Ad affiancare l’attività di recupero strutturale dei mulini della vallata di S. Filippo c’è anche quella musicale. Può parlarcene, con particolare riferimento alla tradizione degli zampognari?

Oltre ad occuparmi di strumenti musicali, sto lavorando al recupero e alla riproposizione dei repertori in circolazione a San Filippo e non solo. La sua particolare posizione ha reso questo Casale un importante crocevia di mestieri e di pellegrinaggi, di suoni e di canti ed è stato da sempre un importante centro di suonatori di zampogna, che nel nostro territorio viene detta a paru per via della eguale lunghezza delle due canne (chanters) diteggiabili. In questi mesi, per esempio, stiamo effettuando delle riprese al fine di ricostruire alcune fasi della vendemmia, con particolare riguardo alla calata di cofinara, che a San Filippo Superiore vedono la zampogna giocare un ruolo importante nell’alleviare la fatica, costituendo una discriminante nell’accettazione del lavoro. Una delle domande ricorrenti, C’è a zampogna? Si non c’è non ci vegnu!, credo riassuma questo concetto. La zampogna è considerata la più alta espressione del sapere pastorale in tema di organologia musicale. La sua complessità tecnica, la sua storia millenaria, i suoi repertori rivelano un mondo le cui radici affondano in tempi molto lontani e che in questo centro hanno trovato terreno fertile per crescere e resistere fino ai giorni nostri.
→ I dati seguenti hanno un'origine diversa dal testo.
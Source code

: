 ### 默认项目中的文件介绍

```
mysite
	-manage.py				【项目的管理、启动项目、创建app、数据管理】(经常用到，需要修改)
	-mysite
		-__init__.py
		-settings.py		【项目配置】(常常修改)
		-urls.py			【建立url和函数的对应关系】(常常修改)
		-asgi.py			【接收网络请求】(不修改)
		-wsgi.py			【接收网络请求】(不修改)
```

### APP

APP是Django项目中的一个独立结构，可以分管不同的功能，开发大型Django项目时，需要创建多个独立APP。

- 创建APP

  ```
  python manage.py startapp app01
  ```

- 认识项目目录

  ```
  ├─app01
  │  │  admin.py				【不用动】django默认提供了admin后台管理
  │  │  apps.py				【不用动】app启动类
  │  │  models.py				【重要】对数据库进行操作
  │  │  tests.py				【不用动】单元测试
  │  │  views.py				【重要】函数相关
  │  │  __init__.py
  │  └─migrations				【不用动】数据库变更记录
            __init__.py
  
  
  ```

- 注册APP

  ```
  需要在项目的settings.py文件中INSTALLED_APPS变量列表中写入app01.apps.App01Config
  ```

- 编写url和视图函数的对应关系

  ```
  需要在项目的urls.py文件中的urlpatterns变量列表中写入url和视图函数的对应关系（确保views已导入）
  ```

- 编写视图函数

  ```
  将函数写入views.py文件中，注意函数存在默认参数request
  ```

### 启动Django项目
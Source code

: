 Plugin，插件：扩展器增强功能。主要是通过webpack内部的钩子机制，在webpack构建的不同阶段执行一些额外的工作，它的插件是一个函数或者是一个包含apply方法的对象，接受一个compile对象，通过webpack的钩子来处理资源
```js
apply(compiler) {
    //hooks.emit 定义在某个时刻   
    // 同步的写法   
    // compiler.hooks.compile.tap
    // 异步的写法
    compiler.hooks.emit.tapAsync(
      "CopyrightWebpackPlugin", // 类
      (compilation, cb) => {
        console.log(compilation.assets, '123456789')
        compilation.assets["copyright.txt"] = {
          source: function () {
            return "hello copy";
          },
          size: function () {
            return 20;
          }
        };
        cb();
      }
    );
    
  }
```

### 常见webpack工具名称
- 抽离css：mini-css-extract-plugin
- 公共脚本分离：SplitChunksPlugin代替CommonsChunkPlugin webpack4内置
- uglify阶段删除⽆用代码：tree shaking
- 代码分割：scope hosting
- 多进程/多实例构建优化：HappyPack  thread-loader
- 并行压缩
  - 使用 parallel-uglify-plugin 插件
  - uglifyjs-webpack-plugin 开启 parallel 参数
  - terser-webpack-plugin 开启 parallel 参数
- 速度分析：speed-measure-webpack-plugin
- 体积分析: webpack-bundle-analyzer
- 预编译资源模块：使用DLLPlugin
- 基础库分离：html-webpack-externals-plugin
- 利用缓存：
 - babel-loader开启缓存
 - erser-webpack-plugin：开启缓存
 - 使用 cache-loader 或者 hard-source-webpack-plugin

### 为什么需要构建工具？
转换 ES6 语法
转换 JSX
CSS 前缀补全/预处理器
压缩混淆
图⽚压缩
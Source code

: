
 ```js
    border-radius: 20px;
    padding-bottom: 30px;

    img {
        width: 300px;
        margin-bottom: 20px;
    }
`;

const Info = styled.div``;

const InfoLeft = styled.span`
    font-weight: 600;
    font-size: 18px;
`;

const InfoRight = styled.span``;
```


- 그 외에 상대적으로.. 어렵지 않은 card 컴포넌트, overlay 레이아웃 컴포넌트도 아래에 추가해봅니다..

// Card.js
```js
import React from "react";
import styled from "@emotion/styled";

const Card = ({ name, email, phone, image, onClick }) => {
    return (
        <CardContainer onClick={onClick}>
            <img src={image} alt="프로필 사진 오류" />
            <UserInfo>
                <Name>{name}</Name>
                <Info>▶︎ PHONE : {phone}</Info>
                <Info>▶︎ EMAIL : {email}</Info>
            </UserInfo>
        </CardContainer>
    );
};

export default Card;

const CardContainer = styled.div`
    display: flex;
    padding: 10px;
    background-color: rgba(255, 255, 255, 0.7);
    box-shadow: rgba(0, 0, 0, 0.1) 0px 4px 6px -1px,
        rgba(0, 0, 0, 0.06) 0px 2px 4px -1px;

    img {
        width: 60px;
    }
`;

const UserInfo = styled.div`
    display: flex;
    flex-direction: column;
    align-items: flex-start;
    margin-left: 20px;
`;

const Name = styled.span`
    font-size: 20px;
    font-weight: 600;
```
So che abbiamo un fuoriclasse in questo campo.

Salvatore Vinci è un indiscusso esponente di rilievo in questo campo. Classe 1953, seguendo le orme del padre Giacomo e dello zio Paolo, suona la zampogna da quando aveva 7 anni e già a 12 anni aveva 40 suoi clienti (parrucchiani) presso i quali eseguiva le novene a Natale. Salvatore, depositario di questa arte antica, è intimo appassionato e profondo conoscitore di questo strumento e dei suoi repertori e prova a trasmetterne i segreti alle nuove generazioni, alle quali però raccomanda di studiare profondamente le radici prima di sperimentare. Scorrere con gli occhi i titoli dei brani annotati da Salvatore, equivale a scoprire repertori tramandati da secoli, come quelli natalizi (novene, sonate pastorali), carnevaleschi e legati ai contesti sociali in genere (stunnelli, balletti accompagnati dal canto, parafrasi di canzoni popolari a livello nazionale). Si possono ascoltare inoltre repertori legati ai cicli lavorativi, come il canto dei cufinara (portatori d’uva) eseguito nel periodo della vendemmia, o le suonate eseguite durante la tosatura delle pecore. Inoltre, la collezione di strumenti posseduti da Salvatore ci permette di toccare con mano tecniche di costruzione e lavorazione dei legni che risalgono anche a due secoli fa, nonché della conciatura degli otri, arte di cui è un indiscusso esperto. Fortunatamente Salvatore non è l’ultimo suonatore della famiglia; il figlio Giacomo è un altro affermato musicista e il giovane nipote7 è già un abilissimo suonatore di zampogna, organetto e tamburello con una passione non meno forte del nonno e del padre. I codici e i linguaggi musicali, i repertori e le prassi esecutive, le tecniche di costruzione legati a questo strumento costituiscono un patrimonio raro da custodire e preservare. Stare accanto a Salvatore Vinci significa letteralmente stare accanto ad un patrimonio vivente dell’umanità e non ci sono parole che possano esprimere l’immensa gratitudine che ho nei suoi confronti per consentirmi di apprendere queste storie direttamente dalla viva fonte.